Joss Whedon is often lauded as Feminist, and as good for women. His shows, especially “Buffy,” are considered girl-positive. And it’s honestly rare to see decently developed female characters on tv. But the way Whedon persists in displaying women and their abilities is harmful to women.

Why do I say this?

It’s rare for women to be recognized as experts in their field, even in women-centric discussions like Feminism or in traditionally women-centric fields of employment like teaching or nursing. As Ben Barres has famously pointed out, people react differently to scientific research, to facts and figures and provable results, based on the gender (or perceived gender) of the person publishing the work. It’s why Kim O’Grady only got callbacks on his resume after he added “Mr” to his name. It’s why a man who admitted to attempted murder and “accidental” rape was one of the paid spokespersons for Feminism for years. Patriarchal society accepts that men are superior to women, and that it’s rare for women to be in positions of power or authority, to be good at what they do, because they just are innately inferior. Patriarchal society accepts that men and women simply think differently and that the way women think (and speak and socialize and budget their time and spend their money etc) is inferior to the way men think (and all the rest). Patriarchal society accepts that a handful of women will be super exceptional and naturally gifted and will rise to the top, proving their natural worth, but the rest of women are just inferior or lazy or stupid or too busy shopping for shoes or whatever to do the same.
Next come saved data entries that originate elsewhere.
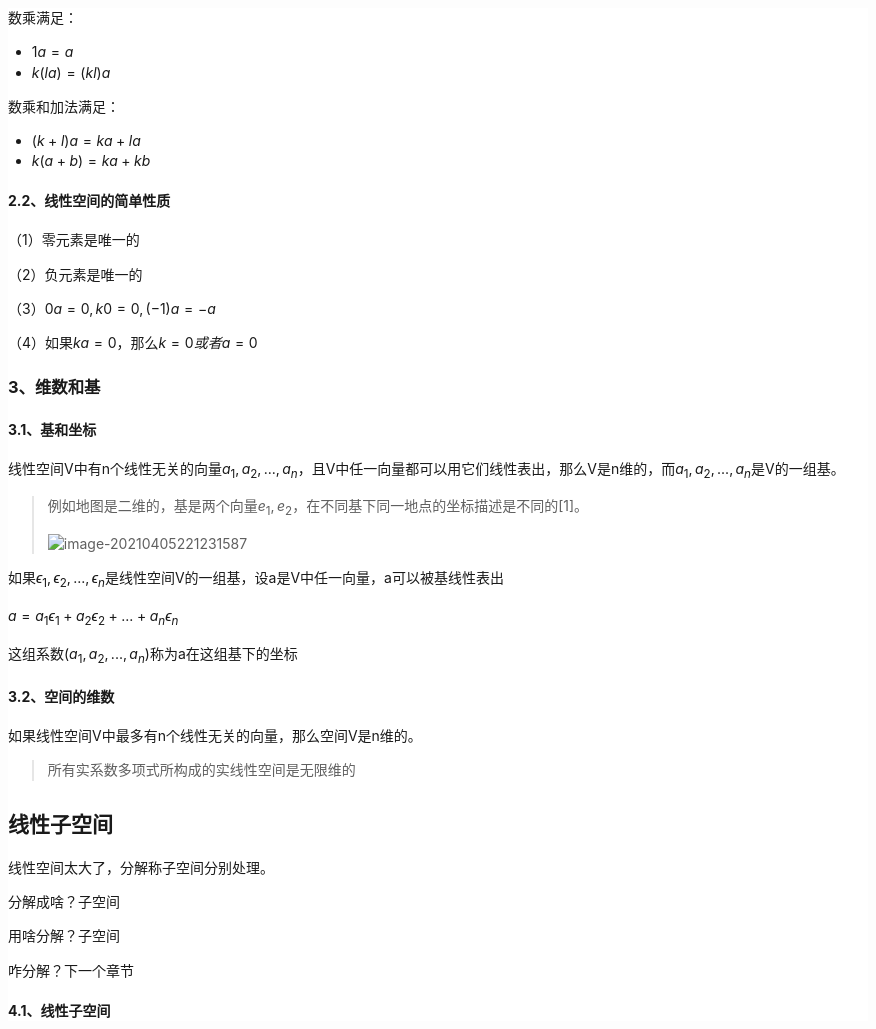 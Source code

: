 数乘满足：

* $1a=a$
* $k(la) = (kl)a$

数乘和加法满足：

* $(k+l)a = ka+la$
* $k(a+b) = ka + kb$



#### 2.2、线性空间的简单性质

（1）零元素是唯一的

（2）负元素是唯一的

（3）$0a=0,k0=0,(-1)a=-a$

（4）如果$ka=0$，那么$k=0或者a=0$



### 3、维数和基

#### 3.1、基和坐标

线性空间V中有n个线性无关的向量$a_1,a_2,...,a_n$，且V中任一向量都可以用它们线性表出，那么V是n维的，而$a_1,a_2,...,a_n$是V的一组基。

> 例如地图是二维的，基是两个向量$e_1,e_2$，在不同基下同一地点的坐标描述是不同的[1]。
>
> ![image-20210405221231587](C:\Users\lalalala\mathProject\math\高等代数\images\不同基的地图坐标.png)

如果$\epsilon_1,\epsilon_2,...,\epsilon_n$是线性空间V的一组基，设a是V中任一向量，a可以被基线性表出

$a = a_1\epsilon_1+a_2\epsilon_2+...+a_n\epsilon_n$

这组系数$(a_1,a_2,...,a_n)$称为a在这组基下的坐标



#### 3.2、空间的维数

如果线性空间V中最多有n个线性无关的向量，那么空间V是n维的。

> 所有实系数多项式所构成的实线性空间是无限维的



## 线性子空间

线性空间太大了，分解称子空间分别处理。

分解成啥？子空间

用啥分解？子空间

咋分解？下一个章节



#### 4.1、线性子空间
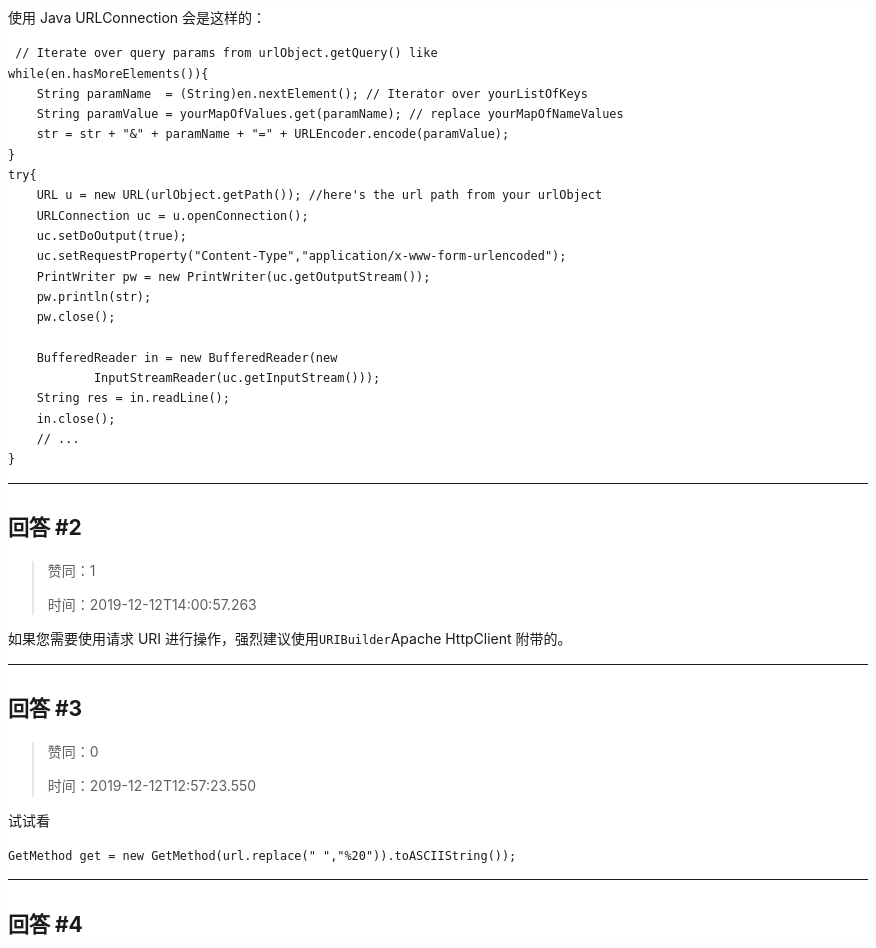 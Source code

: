 使用 Java URLConnection 会是这样的：

```
 // Iterate over query params from urlObject.getQuery() like
while(en.hasMoreElements()){
    String paramName  = (String)en.nextElement(); // Iterator over yourListOfKeys
    String paramValue = yourMapOfValues.get(paramName); // replace yourMapOfNameValues
    str = str + "&" + paramName + "=" + URLEncoder.encode(paramValue);
}
try{
    URL u = new URL(urlObject.getPath()); //here's the url path from your urlObject
    URLConnection uc = u.openConnection();
    uc.setDoOutput(true);
    uc.setRequestProperty("Content-Type","application/x-www-form-urlencoded");
    PrintWriter pw = new PrintWriter(uc.getOutputStream());
    pw.println(str);
    pw.close();

    BufferedReader in = new BufferedReader(new 
            InputStreamReader(uc.getInputStream()));
    String res = in.readLine();
    in.close();
    // ...
} 
```

* * *

## 回答 #2

> 赞同：1
> 
> 时间：2019-12-12T14:00:57.263

如果您需要使用请求 URI 进行操作，强烈建议使用`URIBuilder`Apache HttpClient 附带的。

* * *

## 回答 #3

> 赞同：0
> 
> 时间：2019-12-12T12:57:23.550

试试看

```
GetMethod get = new GetMethod(url.replace(" ","%20")).toASCIIString()); 
```

* * *

## 回答 #4
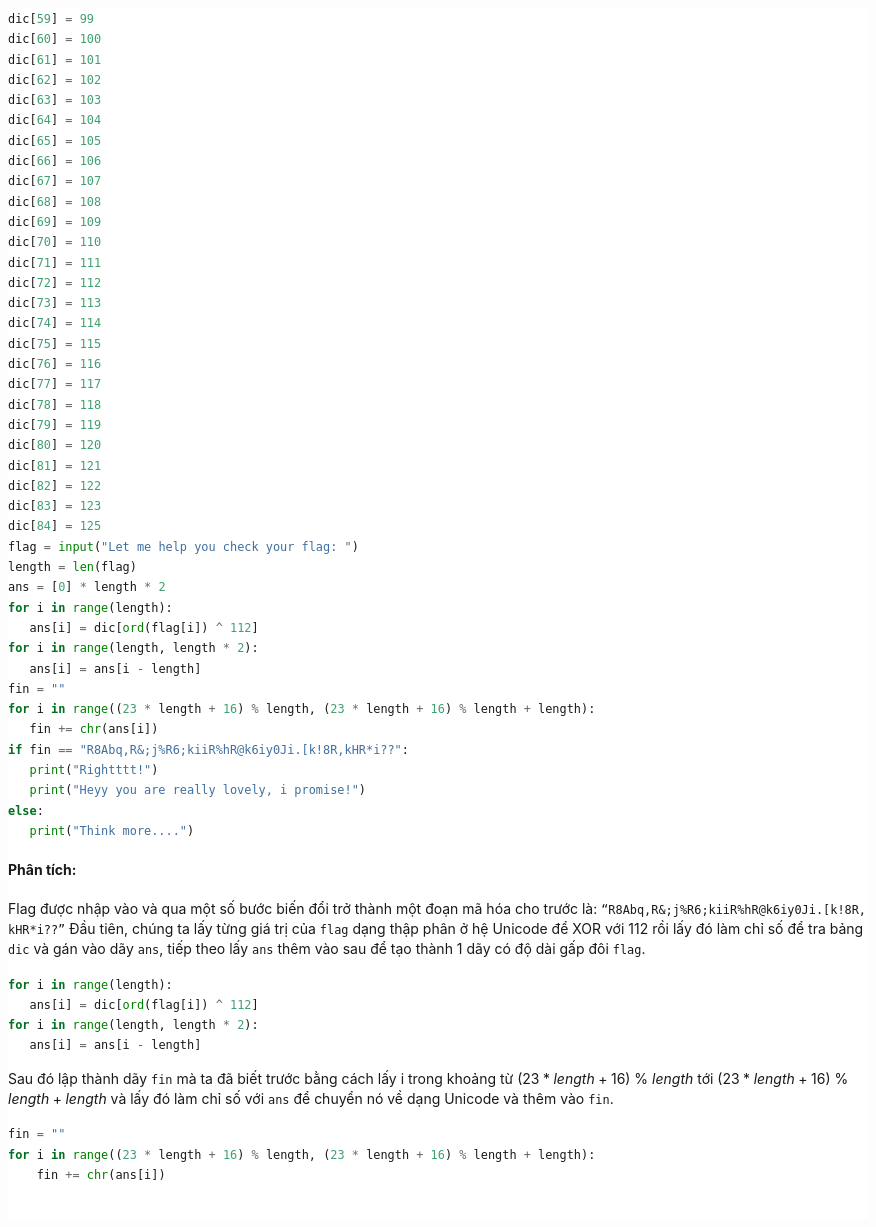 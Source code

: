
  ```python
dic[59] = 99
dic[60] = 100
dic[61] = 101
dic[62] = 102
dic[63] = 103
dic[64] = 104
dic[65] = 105
dic[66] = 106
dic[67] = 107
dic[68] = 108
dic[69] = 109
dic[70] = 110
dic[71] = 111
dic[72] = 112
dic[73] = 113
dic[74] = 114
dic[75] = 115
dic[76] = 116
dic[77] = 117
dic[78] = 118
dic[79] = 119
dic[80] = 120
dic[81] = 121
dic[82] = 122
dic[83] = 123
dic[84] = 125
flag = input("Let me help you check your flag: ")
length = len(flag)
ans = [0] * length * 2
for i in range(length):
    ans[i] = dic[ord(flag[i]) ^ 112]
for i in range(length, length * 2):
    ans[i] = ans[i - length]
fin = ""
for i in range((23 * length + 16) % length, (23 * length + 16) % length + length):
    fin += chr(ans[i])
if fin == "R8Abq,R&;j%R6;kiiR%hR@k6iy0Ji.[k!8R,kHR*i??":
    print("Rightttt!")
    print("Heyy you are really lovely, i promise!")
else:
    print("Think more....")
```
#### Phân tích:
Flag được nhập vào và qua một số bước biến đổi trở thành một đoạn mã hóa cho trước là: `“R8Abq,R&;j%R6;kiiR%hR@k6iy0Ji.[k!8R,kHR*i??”`
Đầu tiên, chúng ta lấy từng giá trị của `flag` dạng thập phân ở hệ Unicode để XOR với 112 rồi lấy đó làm chỉ số để tra bảng `dic` và gán vào dãy `ans`, tiếp theo lấy `ans` thêm vào sau để tạo thành 1 dãy có độ dài gấp đôi `flag`.
 ```python
for i in range(length):
    ans[i] = dic[ord(flag[i]) ^ 112]
for i in range(length, length * 2):
    ans[i] = ans[i - length]
```
Sau đó lập thành dãy `fin` mà ta đã biết trước bằng cách lấy i trong khoảng từ $(23*length+16)$  % $length$ tới $(23*length+16)$  % $length+length$ và lấy đó làm chỉ số với `ans` để chuyển nó về dạng Unicode và thêm vào `fin`.
```python
fin = ""
for i in range((23 * length + 16) % length, (23 * length + 16) % length + length):
    fin += chr(ans[i])
```
  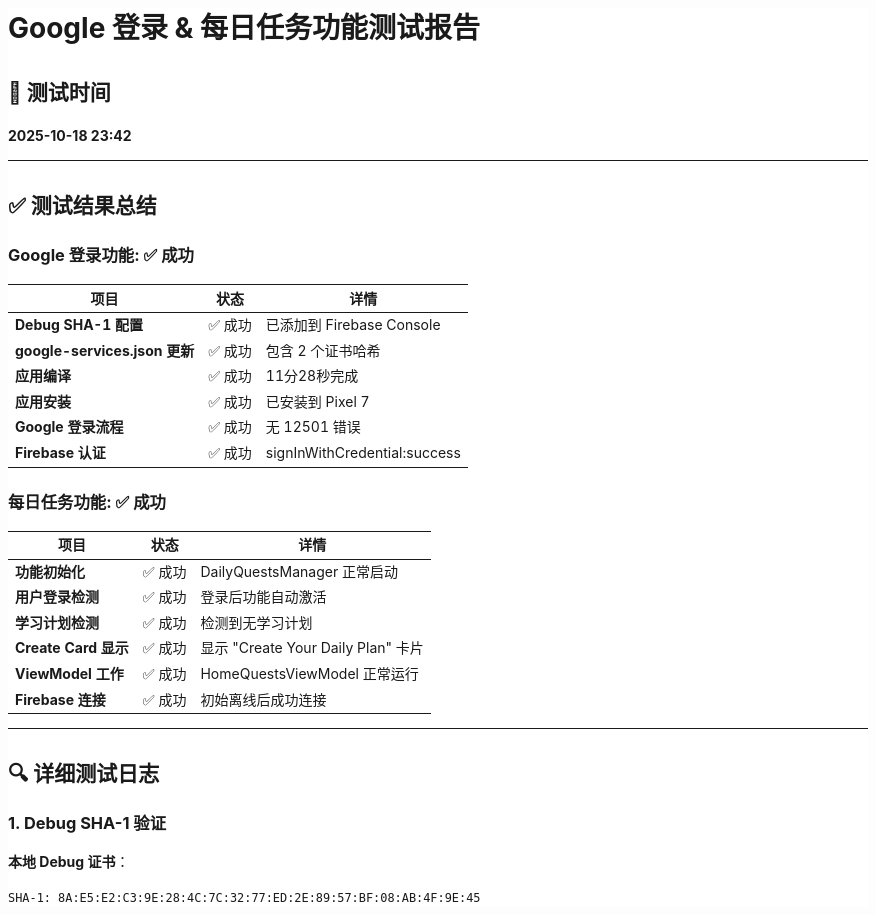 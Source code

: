 # Google 登录 & 每日任务功能测试报告

## 📅 测试时间
**2025-10-18 23:42**

---

## ✅ 测试结果总结

### Google 登录功能: ✅ 成功

| 项目 | 状态 | 详情 |
|------|------|------|
| **Debug SHA-1 配置** | ✅ 成功 | 已添加到 Firebase Console |
| **google-services.json 更新** | ✅ 成功 | 包含 2 个证书哈希 |
| **应用编译** | ✅ 成功 | 11分28秒完成 |
| **应用安装** | ✅ 成功 | 已安装到 Pixel 7 |
| **Google 登录流程** | ✅ 成功 | 无 12501 错误 |
| **Firebase 认证** | ✅ 成功 | signInWithCredential:success |

### 每日任务功能: ✅ 成功

| 项目 | 状态 | 详情 |
|------|------|------|
| **功能初始化** | ✅ 成功 | DailyQuestsManager 正常启动 |
| **用户登录检测** | ✅ 成功 | 登录后功能自动激活 |
| **学习计划检测** | ✅ 成功 | 检测到无学习计划 |
| **Create Card 显示** | ✅ 成功 | 显示 "Create Your Daily Plan" 卡片 |
| **ViewModel 工作** | ✅ 成功 | HomeQuestsViewModel 正常运行 |
| **Firebase 连接** | ✅ 成功 | 初始离线后成功连接 |

---

## 🔍 详细测试日志

### 1. Debug SHA-1 验证

**本地 Debug 证书**：
```
SHA-1: 8A:E5:E2:C3:9E:28:4C:7C:32:77:ED:2E:89:57:BF:08:AB:4F:9E:45
```
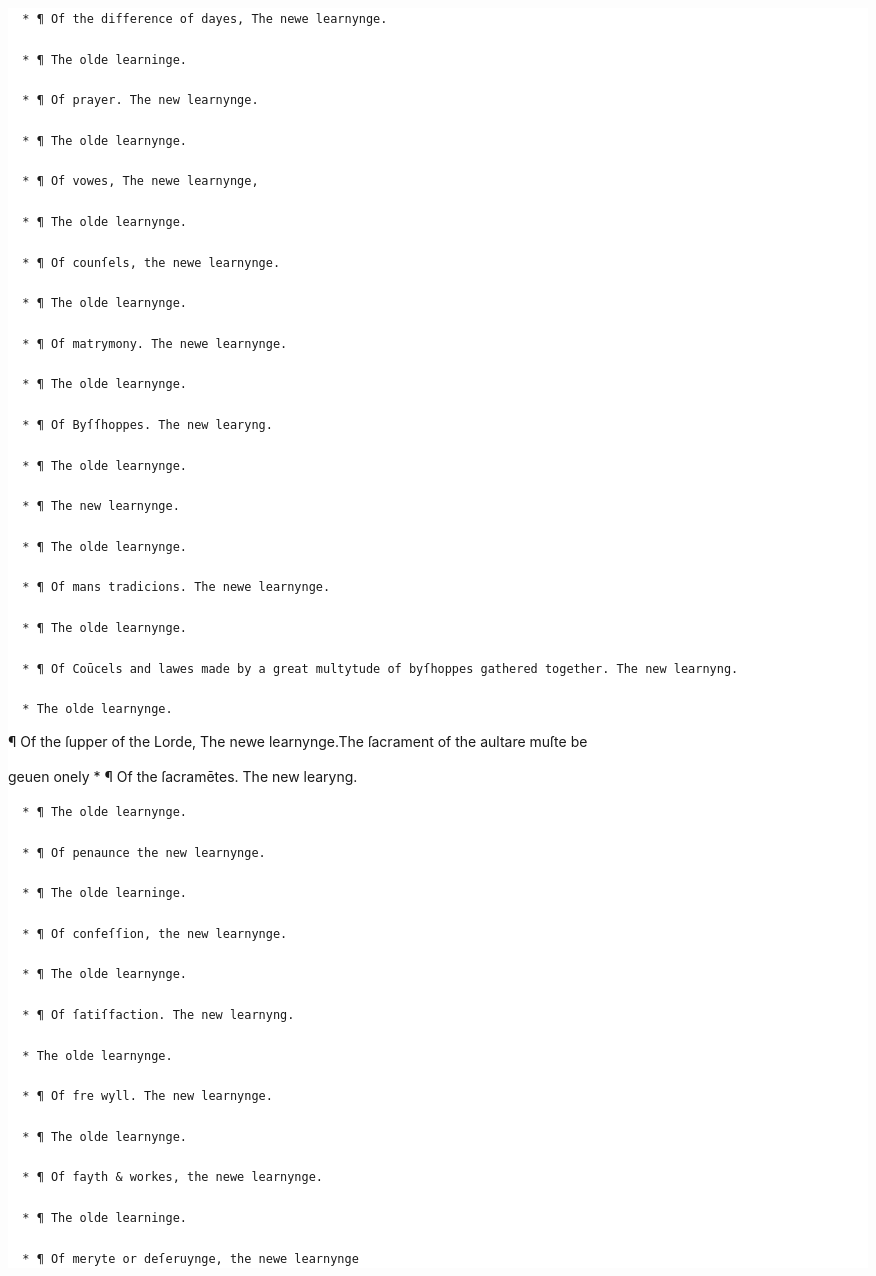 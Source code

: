       * ¶ Of the difference of dayes, The newe learnynge.

      * ¶ The olde learninge.

      * ¶ Of prayer. The new learnynge.

      * ¶ The olde learnynge.

      * ¶ Of vowes, The newe learnynge,

      * ¶ The olde learnynge.

      * ¶ Of counſels, the newe learnynge.

      * ¶ The olde learnynge.

      * ¶ Of matrymony. The newe learnynge.

      * ¶ The olde learnynge.

      * ¶ Of Byſſhoppes. The new learyng.

      * ¶ The olde learnynge.

      * ¶ The new learnynge.

      * ¶ The olde learnynge.

      * ¶ Of mans tradicions. The newe learnynge.

      * ¶ The olde learnynge.

      * ¶ Of Coūcels and lawes made by a great multytude of byſhoppes gathered together. The new learnyng.

      * The olde learnynge.
¶ Of the ſupper of the Lorde, The newe learnynge.The ſacrament of the aultare muſte be

geuen onely 
      * ¶ Of the ſacramētes. The new learyng.

      * ¶ The olde learnynge.

      * ¶ Of penaunce the new learnynge.

      * ¶ The olde learninge.

      * ¶ Of confeſſion, the new learnynge.

      * ¶ The olde learnynge.

      * ¶ Of ſatiſfaction. The new learnyng.

      * The olde learnynge.

      * ¶ Of fre wyll. The new learnynge.

      * ¶ The olde learnynge.

      * ¶ Of fayth & workes, the newe learnynge.

      * ¶ The olde learninge.

      * ¶ Of meryte or deſeruynge, the newe learnynge
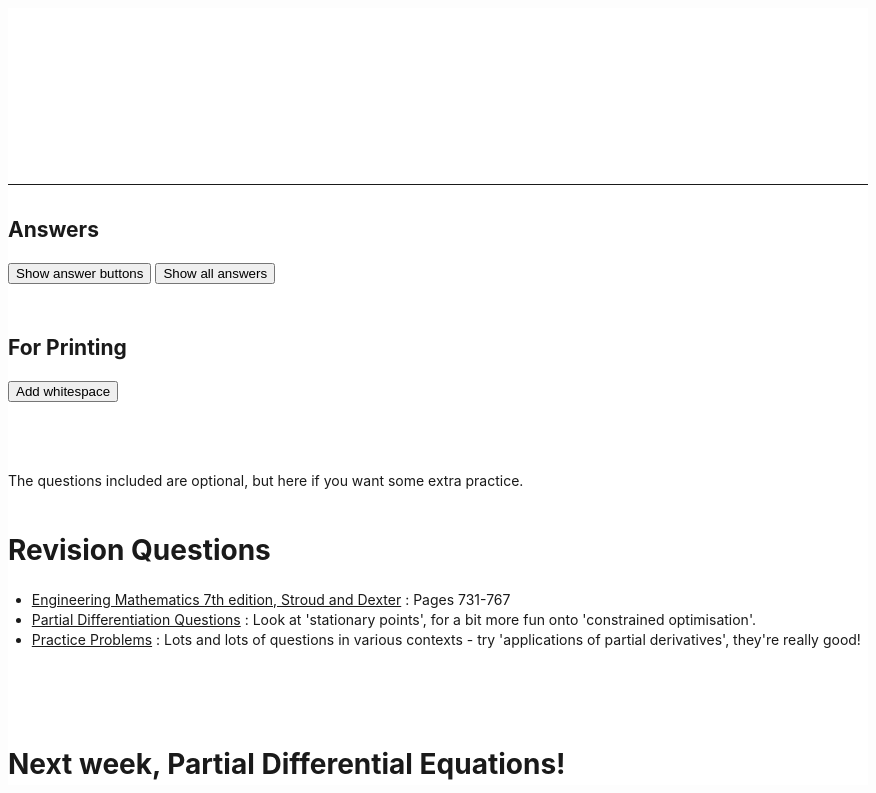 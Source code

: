 </div>
<div class = "workingout"><br><br><br><br><br><br><br><br></div>

-----------------------------------

## Answers

<button id="showAnswerButton" type="button" onclick="displayAnswerButtons('block')">Show answer buttons</button>
<button style="display: none" id="hideAnswerButton" type="button" onclick="displayAnswerButtons('none')">Hide answer buttons</button>
<button id="showAnswers" type="button" onclick="displayAnswers('block')">Show all answers</button>
<button style="display: none" id="hideAnswers" type="button" onclick="displayAnswers('none')">Hide all answers</button>
<br><br>

## For Printing
<button id="showPrint" type="button" onclick="prepareForPrint('block')">Add whitespace</button>
<button style="display: none" id="hidePrint" type="button" onclick="prepareForPrint('none')">Remove whitespace</button>

<br><br>


The questions included are optional, but here if you want some extra practice.

# Revision Questions 

* [Engineering Mathematics 7th edition, Stroud and Dexter](https://library-search.imperial.ac.uk/discovery/search?query=any,contains,Engineering%20Mathmematics%20Stroud&tab=all&search_scope=MyInst_and_CI&sortby=date_d&vid=44IMP_INST:ICL_VU1&facet=frbrgroupid,include,9069308747175707749&lang=en&offset=0) : Pages 731-767
* [Partial Differentiation Questions](https://www.madasmaths.com/archive/maths_booklets/advanced_topics/partial_differentiation_applications.pdf) : Look at 'stationary points', for a bit more fun onto 'constrained optimisation'.
* [Practice Problems](https://tutorial.math.lamar.edu/problems/calciii/calciii.aspx) : Lots and lots of questions in various contexts - try 'applications of partial derivatives', they're really good!

<br><br>


# Next week, Partial Differential Equations!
So when a Big Name in media, someone lauded as Feminist, routinely portrays only Exceptional Women Who Are Naturally Gifted, it buys into the established myth that most women are mundane but some select and glorious few are ~~SPECIAL~~ and ~~GIFTED~~ and ~~DESERVING~~. And it reinforces the narrative that while it’s accepted and normal for men to work hard and get ahead, to study martial arts or science or tactics or wood working or whatever to become successful, the same isn’t true for women. The only really acceptable way to be a stand out woman, a central character, is to have The Hand Of God marking you as innately special and gifted. And that means it’s ok and normal and routine for men to be experts and leaders 95% of the time, because most women just can’t cut it.

It’s a way of both putting women on a pedestal (so special! so exceptional! so naturally gifted!) while also putting limits on them (no need to try to work hard or study or practice, you’ve got it or you don’t). It’s a way of establishing unrealistic role models and goals. It’s a way of dismissing most women and their experiences.

It really sucks.

And it’s harmful.

(NB: I have not discussed “Dollhouse” at all because I found the show deeply, deeply creepy and did not watch it.)

One Comment to

“Joss Whedon and the Myth of the Exceptional Woman”

  1. On October 17th, 2013 at 9:35 am Elliott Mason Says:

    In Dollhouse’s defense, when it was first airing I quit watching it from skeeve. Later, when Mark Watches took it on, I watched along and finished — and realized that the show itself was setting up the skeeve so it could acknowledge that SKEEVING IS RONG and absolute power can encourage absolute skeeving. Sort of.

    It’s uncomfortable because it’s supposed to be, not because Whedon was accidentally putting in the skeeve so he could have more T&A, in other words. Which doesn’t mean you need to watch it, but I found I could kind of forgive it in retrospect after seeing the rest.